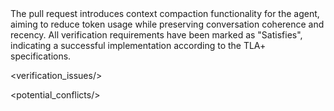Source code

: <overview>
The pull request introduces context compaction functionality for the agent, aiming to reduce token usage while preserving conversation coherence and recency. All verification requirements have been marked as "Satisfies", indicating a successful implementation according to the TLA+ specifications.</overview>

<verification_issues/>

<potential_conflicts/>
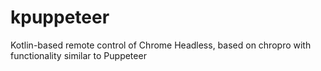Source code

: # kpuppeteer
Kotlin-based remote control of Chrome Headless, based on chropro with functionality similar to Puppeteer
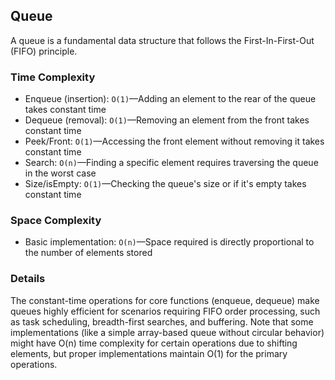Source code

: ## Queue
A queue is a fundamental data structure that follows the First-In-First-Out (FIFO) principle.

### Time Complexity
- Enqueue (insertion): `O(1)`—Adding an element to the rear of the queue takes constant time
- Dequeue (removal): `O(1)`—Removing an element from the front takes constant time
- Peek/Front: `O(1)`—Accessing the front element without removing it takes constant time
- Search: `O(n)`—Finding a specific element requires traversing the queue in the worst case
- Size/isEmpty: `O(1)`—Checking the queue's size or if it's empty takes constant time

### Space Complexity
- Basic implementation: `O(n)`—Space required is directly proportional to the number of elements stored

### Details
The constant-time operations for core functions (enqueue, dequeue) make queues highly efficient for scenarios requiring FIFO order processing, such as task scheduling, breadth-first searches, and buffering.
Note that some implementations (like a simple array-based queue without circular behavior) might have O(n) time complexity for certain operations due to shifting elements, but proper implementations maintain O(1) for the primary operations.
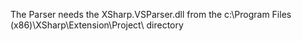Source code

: The Parser needs the XSharp.VSParser.dll from the c:\Program Files (x86)\XSharp\Extension\Project\ directory
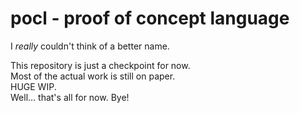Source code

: # pocl - proof of concept language

I _really_ couldn't think of a better name.

This repository is just a checkpoint for now.  
Most of the actual work is still on paper.  
HUGE WIP.  
Well... that's all for now. Bye!
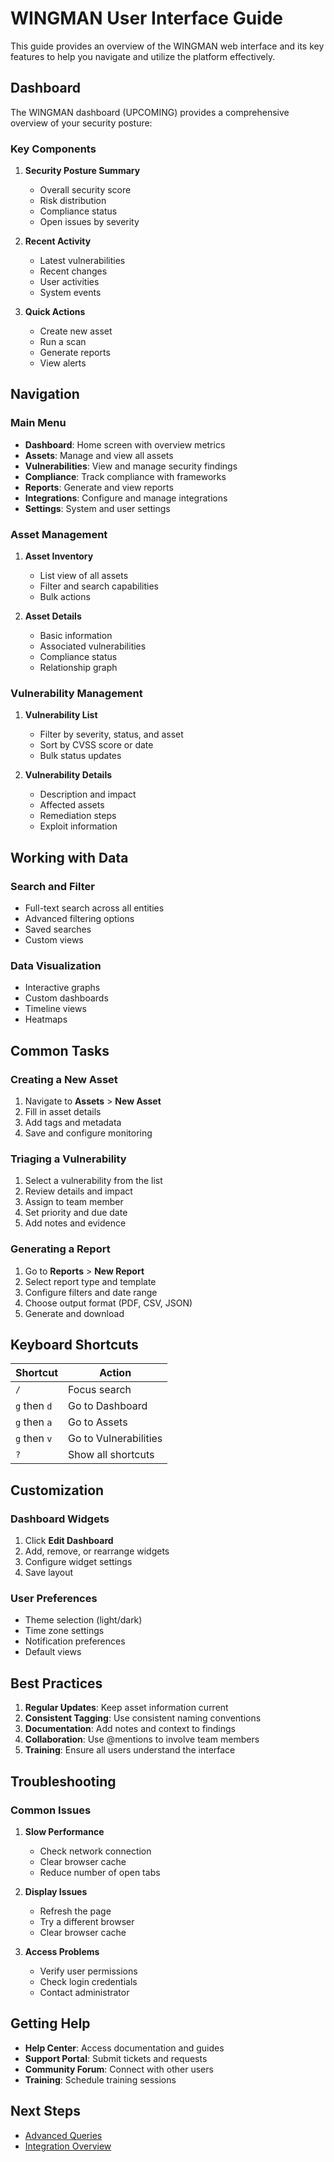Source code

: # WINGMAN User Interface Guide

This guide provides an overview of the WINGMAN web interface and its key features to help you navigate and utilize the platform effectively.

## Dashboard

The WINGMAN dashboard (UPCOMING) provides a comprehensive overview of your security posture:

### Key Components

1. **Security Posture Summary**
   - Overall security score
   - Risk distribution
   - Compliance status
   - Open issues by severity

2. **Recent Activity**
   - Latest vulnerabilities
   - Recent changes
   - User activities
   - System events

3. **Quick Actions**
   - Create new asset
   - Run a scan
   - Generate reports
   - View alerts

## Navigation

### Main Menu

- **Dashboard**: Home screen with overview metrics
- **Assets**: Manage and view all assets
- **Vulnerabilities**: View and manage security findings
- **Compliance**: Track compliance with frameworks
- **Reports**: Generate and view reports
- **Integrations**: Configure and manage integrations
- **Settings**: System and user settings

### Asset Management

1. **Asset Inventory**
   - List view of all assets
   - Filter and search capabilities
   - Bulk actions

2. **Asset Details**
   - Basic information
   - Associated vulnerabilities
   - Compliance status
   - Relationship graph

### Vulnerability Management

1. **Vulnerability List**
   - Filter by severity, status, and asset
   - Sort by CVSS score or date
   - Bulk status updates

2. **Vulnerability Details**
   - Description and impact
   - Affected assets
   - Remediation steps
   - Exploit information

## Working with Data

### Search and Filter

- Full-text search across all entities
- Advanced filtering options
- Saved searches
- Custom views

### Data Visualization

- Interactive graphs
- Custom dashboards
- Timeline views
- Heatmaps

## Common Tasks

### Creating a New Asset

1. Navigate to **Assets** > **New Asset**
2. Fill in asset details
3. Add tags and metadata
4. Save and configure monitoring

### Triaging a Vulnerability

1. Select a vulnerability from the list
2. Review details and impact
3. Assign to team member
4. Set priority and due date
5. Add notes and evidence

### Generating a Report

1. Go to **Reports** > **New Report**
2. Select report type and template
3. Configure filters and date range
4. Choose output format (PDF, CSV, JSON)
5. Generate and download

## Keyboard Shortcuts

| Shortcut | Action |
|----------|--------|
| `/` | Focus search |
| `g` then `d` | Go to Dashboard |
| `g` then `a` | Go to Assets |
| `g` then `v` | Go to Vulnerabilities |
| `?` | Show all shortcuts |

## Customization

### Dashboard Widgets

1. Click **Edit Dashboard**
2. Add, remove, or rearrange widgets
3. Configure widget settings
4. Save layout

### User Preferences

- Theme selection (light/dark)
- Time zone settings
- Notification preferences
- Default views

## Best Practices

1. **Regular Updates**: Keep asset information current
2. **Consistent Tagging**: Use consistent naming conventions
3. **Documentation**: Add notes and context to findings
4. **Collaboration**: Use @mentions to involve team members
5. **Training**: Ensure all users understand the interface

## Troubleshooting

### Common Issues

1. **Slow Performance**
   - Check network connection
   - Clear browser cache
   - Reduce number of open tabs

2. **Display Issues**
   - Refresh the page
   - Try a different browser
   - Clear browser cache

3. **Access Problems**
   - Verify user permissions
   - Check login credentials
   - Contact administrator

## Getting Help

- **Help Center**: Access documentation and guides
- **Support Portal**: Submit tickets and requests
- **Community Forum**: Connect with other users
- **Training**: Schedule training sessions

## Next Steps

- [Advanced Queries](../usage/advanced-queries.md)
- [Integration Overview](../integrations/overview.md)
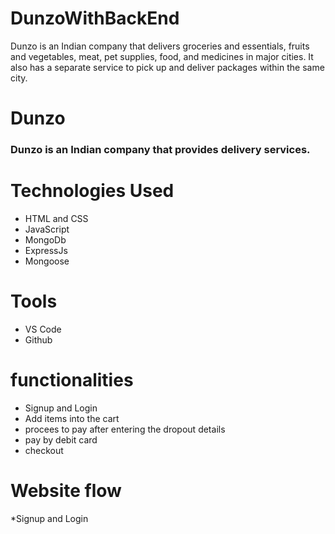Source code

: # DunzoWithBackEnd
Dunzo is an Indian company that delivers groceries and essentials, fruits and vegetables, meat, pet supplies, food, and medicines in major cities. It also has a separate service to pick up and deliver packages within the same city.

# Dunzo
### Dunzo is an Indian company that provides delivery services.


# Technologies Used
* HTML and CSS
* JavaScript
* MongoDb
* ExpressJs
* Mongoose

# Tools
* VS Code
* Github

# functionalities
* Signup and Login
* Add items into the cart
* procees to pay after entering the dropout details
* pay by debit card
* checkout

# Website flow

*Signup and Login
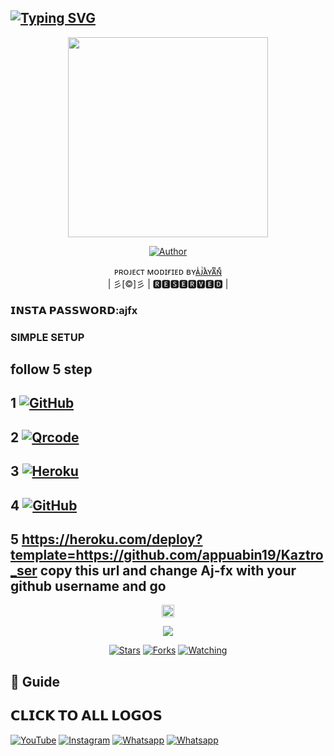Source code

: ## [![Typing SVG](https://readme-typing-svg.herokuapp.com?font=Lemon+milk&color=F7000&lines=Welcome+to+Kaztroser+v2+WA+Bot+repo;Created+by+Aj+fx;This+is+a+userbot+privet+and+public+bot;With+more+features)](https://git.io/typing-svg)
 
  <p align="center">
<span class="avatar"><img height='320' src="https://i.imgur.com/3Aiq6WO.jpeg"> </a></span> 
</p>
  <p align="center">
<a href="https://github.com/aj-fx"><img title="Author" src="https://img.shields.io/badge/Author-𝗔𝗝𝗙𝗫-Ajfxv1/Ajfx?color=blue&style=for-the-badge&logo=whatsapp"></a>
</p>
<p align="center">
ᴘʀᴏᴊᴇᴄᴛ ᴍᴏᴅɪғɪᴇᴅ ʙʏ<a href="https://github.com/cyberchekuthan">ᴀͥᴊͭᴀᷤʏᴀͫɴͤ</a>
    <br>
       | 彡[©]彡 |
       🆁🅴🆂🅴🆁🆅🅴🅳 |
    <br> 
</p>

### 𝗜𝗡𝗦𝗧𝗔 𝗣𝗔𝗦𝗦𝗪𝗢𝗥𝗗:ajfx

### SIMPLE SETUP

## follow 5 step
## 1 <a href="https://github.com/signup/" target="_blank"><img src="https://img.shields.io/badge/GitHub............-%231877F2.svg?&style=flat-square&logo=GitHub&logoColor=white" alt="GitHub"></a> 

## 2 <a href="https://replit.com/@Aj-fx/KAZTROSER-QR?v=1" target="_blank"><img src="https://img.shields.io/badge/Kaztroser-Qrcode-%808080.svg?&style=flat-square&logo=Qr&logoColor=white" alt="Qrcode"></a>

## 3 <a href="https://signup.heroku.com" target="_blank"><img src="https://img.shields.io/badge/Heroku...........-%23E4405F.svg?&style=flat-square&logo=Heroku&logoColor=white" alt="Heroku"></a>

## 4 <a href="https://github.com/Aj-fx/Kaztro_ser /fork" target="_blank"><img src="https://img.shields.io/badge/Fork-Kaztroser...-%808080.svg?&style=flat-square&logo=GitHub &logoColor=white" alt="GitHub"></a>

## 5 https://heroku.com/deploy?template=https://github.com/appuabin19/Kaztro_ser  copy this url and change Aj-fx with your github username and go<br>

  <p align="center">
  <a href="httsp://github.com/Aj-fx/Kaztro_ser">
   <p align="center">
<a href="https://github.com/Aj-fx/Kaztro_ser/blob/master/plugins/README.md"><span class="avatar"><img height='20' src="https://komarev.com/ghpvc/?username=Aj-fx&label=Profile%20views&color=ff69b4&label=Profile+Views&style=plastic" alt="Error"> </a></span>
<a href="https://github.com/Aj-fx/followers">
  <p align="center">
<img src="https://img.shields.io/github/repo-size/Aj-fx/Kaztro_ser?color=green&label=Repo%20total%20size&style=plastic">
<p align="center">
<a href="https://github.com/Aj-fx/followers"
<img title="Followers" src="https://img.shields.io/github/followers/Aj-fx?color=blue&style=flat-square"></a>
<a href="https://github.com/Aj-fx/Kaztro_ser/stargazers/"><img title="Stars" src="https://img.shields.io/github/stars/Aj-fx/Kaztro_ser?color=blue&style=flat-square"></a>
<a href="https://github.com/Aj-fx/Kaztro_ser/network/members"><img title="Forks" src="https://img.shields.io/github/forks/Aj-fx/Kaztro_ser?color=blue&style=flat-square"></a>
<a href="https://github.com/Aj-fx/Kaztro_ser/watchers"><img title="Watching" src="https://img.shields.io/github/watchers/Aj-fx/Kaztro_ser?label=Watchers&color=blue&style=flat-square"></a>
</p>

## 📢 Guide

## 𝗖𝗟𝗜𝗖𝗞 𝗧𝗢 𝗔𝗟𝗟 𝗟𝗢𝗚𝗢𝗦

<a href="https://youtu.be/AGk2F4uORtc/" target="_blank"><img src="https://img.shields.io/badge/YouTube-%231877F2.svg?&style=flat-square&logo=YouTube&logoColor=white" alt="YouTube"></a>
<a href="https://instagram.com/_aj_fx._?utm_medium=copy_link" target="_blank"><img src="https://img.shields.io/badge/Instagram-%23E4405F.svg?&style=flat-square&logo=instagram&logoColor=white" alt="Instagram"></a>
<a href="https://wa.me/918281440156" target="_blank"><img src="https://img.shields.io/badge/whatsapp-%808080.svg?&style=flat-square&logo=Whatsapp&logoColor=white" alt="Whatsapp"></a>
<a href="https://chat.whatsapp.com/EdukdzFc6suJNCs62aJB3f" target="_blank"><img src="https://img.shields.io/badge/kaztroser bot group-%808080.svg?&style=flat-square&logo=Whatsapp&logoColor=white" alt="Whatsapp"></a>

_____

| REQUIRED ACTION |
Which lines in the data hold the string "that"? Copy each of them.

| ANSWER FOR THIS EXERCISE |
A queue is a fundamental data structure that follows the First-In-First-Out (FIFO) principle.
Note that some implementations (like a simple array-based queue without circular behavior) might have O(n) time complexity for certain operations due to shifting elements, but proper implementations maintain O(1) for the primary operations.
Well... that's all for now. Bye!
Dunzo is an Indian company that delivers groceries and essentials, fruits and vegetables, meat, pet supplies, food, and medicines in major cities. It also has a separate service to pick up and deliver packages within the same city.
### Dunzo is an Indian company that provides delivery services.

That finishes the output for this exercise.